Items from a data source
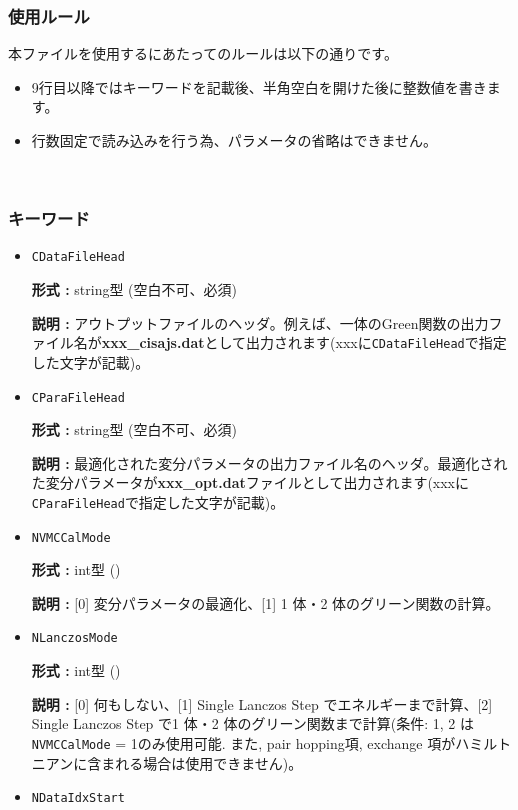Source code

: \subsubsection{使用ルール}
本ファイルを使用するにあたってのルールは以下の通りです。
\begin{itemize}
\item 9行目以降ではキーワードを記載後、半角空白を開けた後に整数値を書きます。
\item 行数固定で読み込みを行う為、パラメータの省略はできません。
\end{itemize}

~\subsubsection{キーワード}
 \begin{itemize}
  \item  \verb|CDataFileHead|

 {\bf 形式 :} string型 (空白不可、必須)

{\bf 説明 :} アウトプットファイルのヘッダ。例えば、一体のGreen関数の出力ファイル名が{\bf xxx\_cisajs.dat}として出力されます(xxxに\verb|CDataFileHead|で指定した文字が記載)。

 \item  \verb|CParaFileHead|

 {\bf 形式 :} string型 (空白不可、必須)

{\bf 説明 :} 最適化された変分パラメータの出力ファイル名のヘッダ。最適化された変分パラメータが{\bf xxx\_opt.dat}ファイルとして出力されます(xxxに\verb|CParaFileHead|で指定した文字が記載)。
 
 
 \item  \verb|NVMCCalMode|

 {\bf 形式 :} int型 ()

{\bf 説明 :} [0] 変分パラメータの最適化、[1] 1 体・2 体のグリーン関数の計算。
 
 \item  \verb|NLanczosMode|

 {\bf 形式 :} int型 ()

{\bf 説明 :} [0] 何もしない、[1] Single Lanczos Step でエネルギーまで計算、[2] Single Lanczos Step で1 体・2 体のグリーン関数まで計算(条件: 1, 2 は\verb|NVMCCalMode| = 1のみ使用可能. また, pair hopping項, exchange 項がハミルトニアンに含まれる場合は使用できません)。
 
 \item  \verb|NDataIdxStart|


\end{itemize}
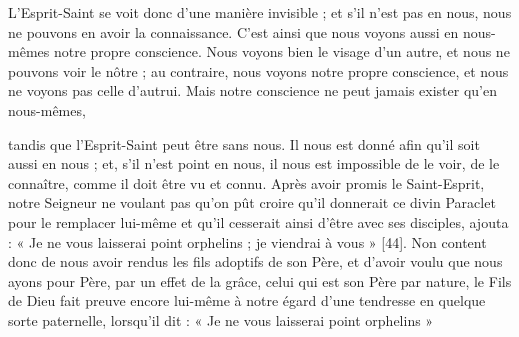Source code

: L’Esprit-Saint se voit donc d’une manière invisible ; et s’il n’est pas en nous, nous ne pouvons en avoir la connaissance. C’est ainsi que nous voyons aussi en nous-mêmes notre propre conscience. Nous voyons bien le visage d’un autre, et nous ne pouvons voir le nôtre ; au contraire, nous voyons notre propre conscience, et nous ne voyons pas celle d’autrui. Mais notre conscience ne peut jamais exister qu’en nous-mêmes,~

tandis que l’Esprit-Saint peut être sans nous. Il nous est donné afin qu’il soit aussi en nous ; et, s’il n’est point en nous, il nous est impossible de le voir, de le connaître, comme il doit être vu et connu. Après avoir promis le Saint-Esprit, notre Seigneur ne voulant pas qu’on pût croire qu’il donnerait ce divin Paraclet pour le remplacer lui-même et qu’il cesserait ainsi d’être avec ses disciples, ajouta : « Je ne vous laisserai point orphelins ; je viendrai à vous » [44]. Non content donc de nous avoir rendus les fils adoptifs de son Père, et d’avoir voulu que nous ayons pour Père, par un effet de la grâce, celui qui est son Père par nature, le Fils de Dieu fait preuve encore lui-même à notre égard d’une tendresse en quelque sorte paternelle, lorsqu’il dit : « Je ne vous laisserai point orphelins »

• _Work to complete_
Output the entries above verbatim, leaving out images.

• _Exercise answer_
Source code

: \subsubsection{使用ルール}
本ファイルを使用するにあたってのルールは以下の通りです。
\begin{itemize}
\item 9行目以降ではキーワードを記載後、半角空白を開けた後に整数値を書きます。
\item 行数固定で読み込みを行う為、パラメータの省略はできません。
\end{itemize}

~\subsubsection{キーワード}
 \begin{itemize}
  \item  \verb|CDataFileHead|

 {\bf 形式 :} string型 (空白不可、必須)

{\bf 説明 :} アウトプットファイルのヘッダ。例えば、一体のGreen関数の出力ファイル名が{\bf xxx\_cisajs.dat}として出力されます(xxxに\verb|CDataFileHead|で指定した文字が記載)。

 \item  \verb|CParaFileHead|

 {\bf 形式 :} string型 (空白不可、必須)

{\bf 説明 :} 最適化された変分パラメータの出力ファイル名のヘッダ。最適化された変分パラメータが{\bf xxx\_opt.dat}ファイルとして出力されます(xxxに\verb|CParaFileHead|で指定した文字が記載)。
 
 
 \item  \verb|NVMCCalMode|

 {\bf 形式 :} int型 ()

{\bf 説明 :} [0] 変分パラメータの最適化、[1] 1 体・2 体のグリーン関数の計算。
 
 \item  \verb|NLanczosMode|

 {\bf 形式 :} int型 ()

{\bf 説明 :} [0] 何もしない、[1] Single Lanczos Step でエネルギーまで計算、[2] Single Lanczos Step で1 体・2 体のグリーン関数まで計算(条件: 1, 2 は\verb|NVMCCalMode| = 1のみ使用可能. また, pair hopping項, exchange 項がハミルトニアンに含まれる場合は使用できません)。
 
 \item  \verb|NDataIdxStart|


\end{itemize}
Source code

: L’Esprit-Saint se voit donc d’une manière invisible ; et s’il n’est pas en nous, nous ne pouvons en avoir la connaissance. C’est ainsi que nous voyons aussi en nous-mêmes notre propre conscience. Nous voyons bien le visage d’un autre, et nous ne pouvons voir le nôtre ; au contraire, nous voyons notre propre conscience, et nous ne voyons pas celle d’autrui. Mais notre conscience ne peut jamais exister qu’en nous-mêmes,~

tandis que l’Esprit-Saint peut être sans nous. Il nous est donné afin qu’il soit aussi en nous ; et, s’il n’est point en nous, il nous est impossible de le voir, de le connaître, comme il doit être vu et connu. Après avoir promis le Saint-Esprit, notre Seigneur ne voulant pas qu’on pût croire qu’il donnerait ce divin Paraclet pour le remplacer lui-même et qu’il cesserait ainsi d’être avec ses disciples, ajouta : « Je ne vous laisserai point orphelins ; je viendrai à vous » [44]. Non content donc de nous avoir rendus les fils adoptifs de son Père, et d’avoir voulu que nous ayons pour Père, par un effet de la grâce, celui qui est son Père par nature, le Fils de Dieu fait preuve encore lui-même à notre égard d’une tendresse en quelque sorte paternelle, lorsqu’il dit : « Je ne vous laisserai point orphelins »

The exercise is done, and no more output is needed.